[Dataset items]
━━━━━━━━
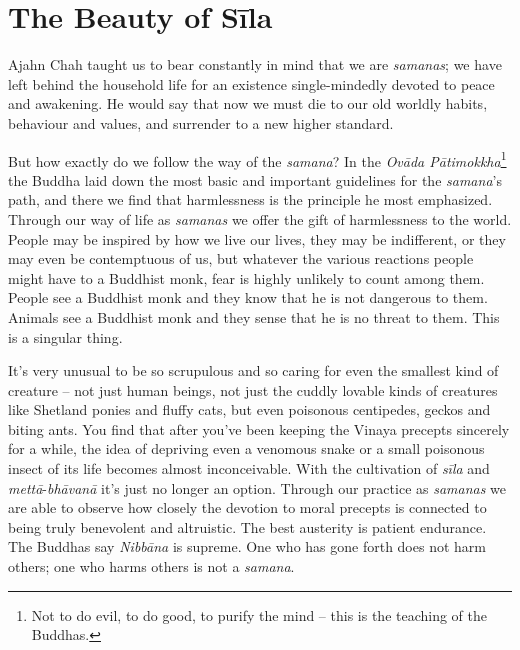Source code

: 

\chapter{The Beauty of Sīla}
\markright{\chapterAuthor}

Ajahn Chah taught us to bear constantly in mind that we are
\emph{samanas}; we have left behind the household life for an existence
single-mindedly devoted to peace and awakening. He would say that now we
must die to our old worldly habits, behaviour and values, and surrender
to a new higher standard.

But how exactly do we follow the way of the \emph{samana}? In the
\emph{Ovāda Pātimokkha}\footnote{Not to do evil, to do good, to purify
  the mind -- this is the teaching of the Buddhas.} the Buddha laid
down the most basic and important guidelines for the \emph{samana}'s
path, and there we find that harmlessness is the principle he most
emphasized. Through our way of life as \emph{samanas} we offer the gift
of harmlessness to the world. People may be inspired by how we live our
lives, they may be indifferent, or they may even be contemptuous of us,
but whatever the various reactions people might have to a Buddhist monk,
fear is highly unlikely to count among them. People see a Buddhist monk
and they know that he is not dangerous to them. Animals see a Buddhist
monk and they sense that he is no threat to them. This is a singular
thing.

It's very unusual to be so scrupulous and so caring for even the
smallest kind of creature -- not just human beings, not just the cuddly
lovable kinds of creatures like Shetland ponies and fluffy cats, but
even poisonous centipedes, geckos and biting ants. You find that after
you've been keeping the Vinaya precepts sincerely for a while, the idea
of depriving even a venomous snake or a small poisonous insect of its
life becomes almost inconceivable. With the cultivation of \emph{sīla}
and \emph{mettā}-\emph{bhāvanā} it's just no longer an option. Through
our practice as \emph{samanas} we are able to observe how closely the
devotion to moral precepts is connected to being truly benevolent and
altruistic. The best austerity is patient endurance. The Buddhas say
\emph{Nibbāna} is supreme. One who has gone forth does not harm others;
one who harms others is not a \emph{samana}.


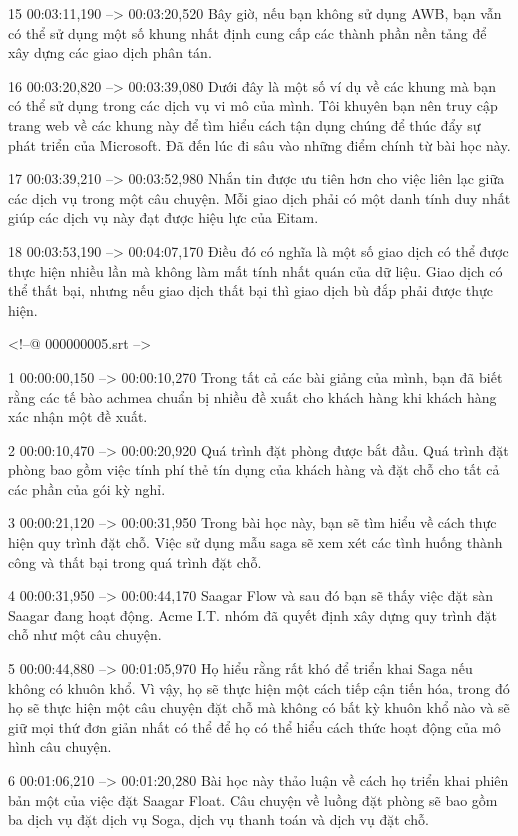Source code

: 15
00:03:11,190 --> 00:03:20,520
Bây giờ, nếu bạn không sử dụng AWB, bạn vẫn có thể sử dụng một số khung nhất định cung cấp các thành phần nền tảng để xây dựng các giao dịch phân tán.

16
00:03:20,820 --> 00:03:39,080
Dưới đây là một số ví dụ về các khung mà bạn có thể sử dụng trong các dịch vụ vi mô của mình.  Tôi khuyên bạn nên truy cập trang web về các khung này để tìm hiểu cách tận dụng chúng để thúc đẩy sự phát triển của Microsoft. Đã đến lúc đi sâu vào những điểm chính từ bài học này.

17
00:03:39,210 --> 00:03:52,980
Nhắn tin được ưu tiên hơn cho việc liên lạc giữa các dịch vụ trong một câu chuyện.  Mỗi giao dịch phải có một danh tính duy nhất giúp các dịch vụ này đạt được hiệu lực của Eitam.

18
00:03:53,190 --> 00:04:07,170
Điều đó có nghĩa là một số giao dịch có thể được thực hiện nhiều lần mà không làm mất tính nhất quán của dữ liệu.  Giao dịch có thể thất bại, nhưng nếu giao dịch thất bại thì giao dịch bù đắp phải được thực hiện.

<!--@ 000000005.srt -->

1
00:00:00,150 --> 00:00:10,270
Trong tất cả các bài giảng của mình, bạn đã biết rằng các tế bào achmea chuẩn bị nhiều đề xuất cho khách hàng khi khách hàng xác nhận một đề xuất.

2
00:00:10,470 --> 00:00:20,920
Quá trình đặt phòng được bắt đầu.  Quá trình đặt phòng bao gồm việc tính phí thẻ tín dụng của khách hàng và đặt chỗ cho tất cả các phần của gói kỳ nghỉ.

3
00:00:21,120 --> 00:00:31,950
Trong bài học này, bạn sẽ tìm hiểu về cách thực hiện quy trình đặt chỗ.  Việc sử dụng mẫu saga sẽ xem xét các tình huống thành công và thất bại trong quá trình đặt chỗ.

4
00:00:31,950 --> 00:00:44,170
Saagar Flow và sau đó bạn sẽ thấy việc đặt sàn Saagar đang hoạt động.  Acme I.T.  nhóm đã quyết định xây dựng quy trình đặt chỗ như một câu chuyện.

5
00:00:44,880 --> 00:01:05,970
Họ hiểu rằng rất khó để triển khai Saga nếu không có khuôn khổ.  Vì vậy, họ sẽ thực hiện một cách tiếp cận tiến hóa, trong đó họ sẽ thực hiện một câu chuyện đặt chỗ mà không có bất kỳ khuôn khổ nào và sẽ giữ mọi thứ đơn giản nhất có thể để họ có thể hiểu cách thức hoạt động của mô hình câu chuyện.

6
00:01:06,210 --> 00:01:20,280
Bài học này thảo luận về cách họ triển khai phiên bản một của việc đặt Saagar Float.  Câu chuyện về luồng đặt phòng sẽ bao gồm ba dịch vụ đặt dịch vụ Soga, dịch vụ thanh toán và dịch vụ đặt chỗ.

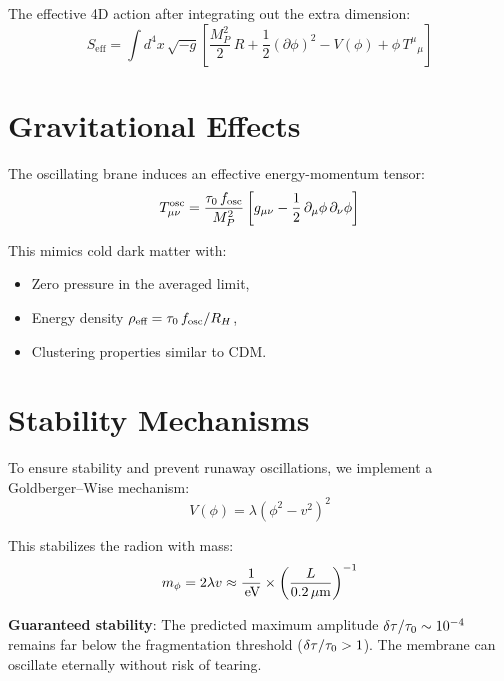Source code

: The effective 4D action after integrating out the extra dimension:
\begin{equation}
S_\text{eff} = \int d^4x\,\sqrt{-g}\left[\frac{M_P^2}{2}\,R + \frac{1}{2}(\partial\phi)^2 - V(\phi) + \phi\,T^\mu{}_\mu\right]
\end{equation}

\section{Gravitational Effects}
\label{sec:grav_effects}

The oscillating brane induces an effective energy-momentum tensor:
\begin{equation}
T_{\mu\nu}^\text{osc} = \frac{\tauZ\,f_\text{osc}}{M_P^2}\left[g_{\mu\nu} - \frac{1}{2}\,\partial_\mu\phi\,\partial_\nu\phi\right]
\end{equation}

This mimics cold dark matter with:
\begin{itemize}
  \item Zero pressure in the averaged limit,
  \item Energy density $\rho_\text{eff} = \tauZ\,f_\text{osc}/R_H$,
  \item Clustering properties similar to CDM.
\end{itemize}

\section{Stability Mechanisms}
\label{sec:stability_mechanisms}

To ensure stability and prevent runaway oscillations, we implement a Goldberger--Wise mechanism:
\begin{equation}
V(\phi) = \lambda\left(\phi^2 - v^2\right)^2
\end{equation}

This stabilizes the radion with mass:
\begin{equation}
m_\phi = 2\lambda v \approx \frac{1}{\eV} \times \left(\frac{L}{0.2\,\mu\text{m}}\right)^{-1}
\end{equation}

\textbf{Guaranteed stability}: The predicted maximum amplitude $\delta\tau/\tauZ \sim 10^{-4}$ remains far below the fragmentation threshold ($\delta\tau/\tauZ > 1$). The membrane can oscillate eternally without risk of tearing.

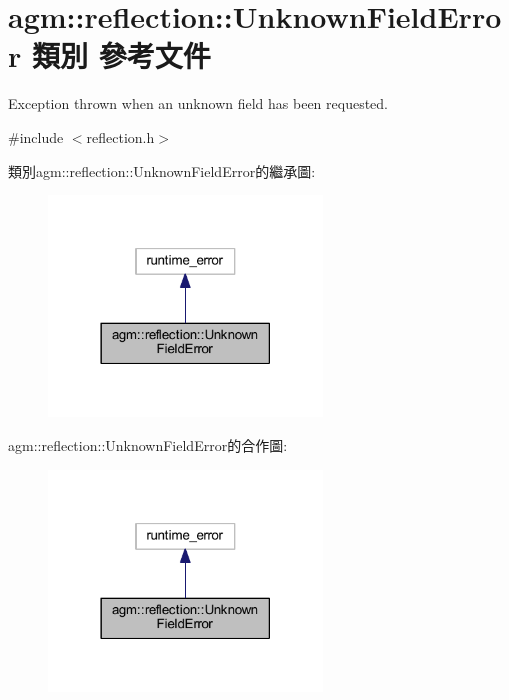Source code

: \hypertarget{classagm_1_1reflection_1_1_unknown_field_error}{}\section{agm\+:\+:reflection\+:\+:Unknown\+Field\+Error 類別 參考文件}
\label{classagm_1_1reflection_1_1_unknown_field_error}


Exception thrown when an unknown field has been requested.  




{\ttfamily \#include $<$reflection.\+h$>$}



類別agm\+:\+:reflection\+:\+:Unknown\+Field\+Error的繼承圖\+:\nopagebreak
\begin{figure}[H]
\begin{center}
\leavevmode
\includegraphics[width=206pt]{classagm_1_1reflection_1_1_unknown_field_error__inherit__graph}
\end{center}
\end{figure}


agm\+:\+:reflection\+:\+:Unknown\+Field\+Error的合作圖\+:\nopagebreak
\begin{figure}[H]
\begin{center}
\leavevmode
\includegraphics[width=206pt]{classagm_1_1reflection_1_1_unknown_field_error__coll__graph}
\end{center}
\end{figure}
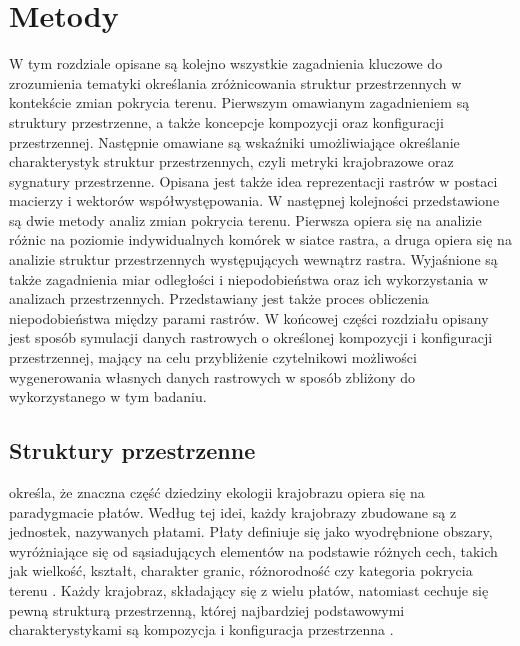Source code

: \documentclass{amuthesis}
\begin{document}

\hypertarget{sec-metody}{%
\chapter{Metody}\label{sec-metody}}

W tym rozdziale opisane są kolejno wszystkie zagadnienia kluczowe do
zrozumienia tematyki określania zróżnicowania struktur przestrzennych w
kontekście zmian pokrycia terenu. Pierwszym omawianym zagadnieniem są
struktury przestrzenne, a także koncepcje kompozycji oraz konfiguracji
przestrzennej. Następnie omawiane są wskaźniki umożliwiające określanie
charakterystyk struktur przestrzennych, czyli metryki krajobrazowe oraz
sygnatury przestrzenne. Opisana jest także idea reprezentacji rastrów w
postaci macierzy i wektorów współwystępowania. W następnej kolejności
przedstawione są dwie metody analiz zmian pokrycia terenu. Pierwsza
opiera się na analizie różnic na poziomie indywidualnych komórek w
siatce rastra, a druga opiera się na analizie struktur przestrzennych
występujących wewnątrz rastra. Wyjaśnione są także zagadnienia miar
odległości i niepodobieństwa oraz ich wykorzystania w analizach
przestrzennych. Przedstawiany jest także proces obliczenia
niepodobieństwa między parami rastrów. W końcowej części rozdziału
opisany jest sposób symulacji danych rastrowych o określonej kompozycji
i konfiguracji przestrzennej, mający na celu przybliżenie czytelnikowi
możliwości wygenerowania własnych danych rastrowych w sposób zbliżony do
wykorzystanego w tym badaniu.

\hypertarget{struktury-przestrzenne}{%
\section{Struktury przestrzenne}\label{struktury-przestrzenne}}

\textcite{mcgarigal2009} określa, że znaczna część dziedziny ekologii
krajobrazu opiera się na paradygmacie płatów. Według tej idei, każdy
krajobrazy zbudowane są z jednostek, nazywanych płatami. Płaty definiuje
się jako wyodrębnione obszary, wyróżniające się od sąsiadujących
elementów na podstawie różnych cech, takich jak wielkość, kształt,
charakter granic, różnorodność czy kategoria pokrycia terenu
\autocite{forman1995land,solon2002,German_2004}. Każdy krajobraz,
składający się z wielu płatów, natomiast cechuje się pewną strukturą
przestrzenną, której najbardziej podstawowymi charakterystykami są
kompozycja i konfiguracja przestrzenna \autocite{Gustafson1998}.
\end{document}
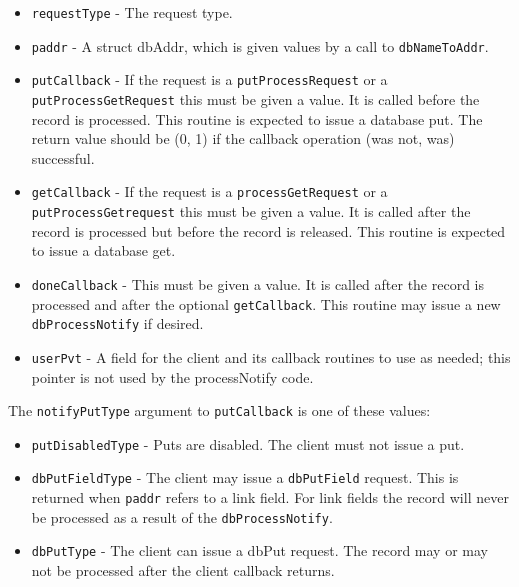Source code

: \begin{itemize}

\item \verb|requestType| - The request type.

\item \verb|paddr| - A struct dbAddr, which is given values by a call to \verb|dbNameToAddr|.

\item \verb|putCallback| - If the request is a \verb|putProcessRequest| or a \verb|putProcessGetRequest| this must be given a value.
It is called before the record is processed.
This routine is expected to issue a database put.
The return value should be (0, 1) if the callback operation (was not, was) successful.

\item \verb|getCallback| - If the request is a \verb|processGetRequest| or a \verb|putProcessGetrequest| this must be given a value.
It is called after the record is processed but before the record is released.
This routine is expected to issue a database get.

\item \verb|doneCallback| - This must be given a value.
It is called after the record is processed and after the optional \verb|getCallback|.
This routine may issue a new \verb|dbProcessNotify| if desired.

\item \verb|userPvt| - A field for the client and its callback routines to use as needed; this pointer is not used by the processNotify code.
\end{itemize}

The \verb|notifyPutType| argument to \verb|putCallback| is one of these values:

\begin{itemize}

\item \verb|putDisabledType| - Puts are disabled.
The client must not issue a put.

\item \verb|dbPutFieldType| - The client may issue a \verb|dbPutField| request.
This is returned when \verb|paddr| refers to a link field.
For link fields the record will never be processed as a result of the \verb|dbProcessNotify|.

\item \verb|dbPutType| - The client can issue a dbPut request.
The record may or may not be processed after the client callback returns.
\end{itemize}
━━━━━━━━
Out of the data above, give again only the lines starting at the one holding "emphasized. Through our" and ending at the one holding "fear is highly", unchanged.

Response to this exercise:
emphasized. Through our way of life as \emph{samanas} we offer the gift
of harmlessness to the world. People may be inspired by how we live our
lives, they may be indifferent, or they may even be contemptuous of us,
but whatever the various reactions people might have to a Buddhist monk,
fear is highly unlikely to count among them. People see a Buddhist monk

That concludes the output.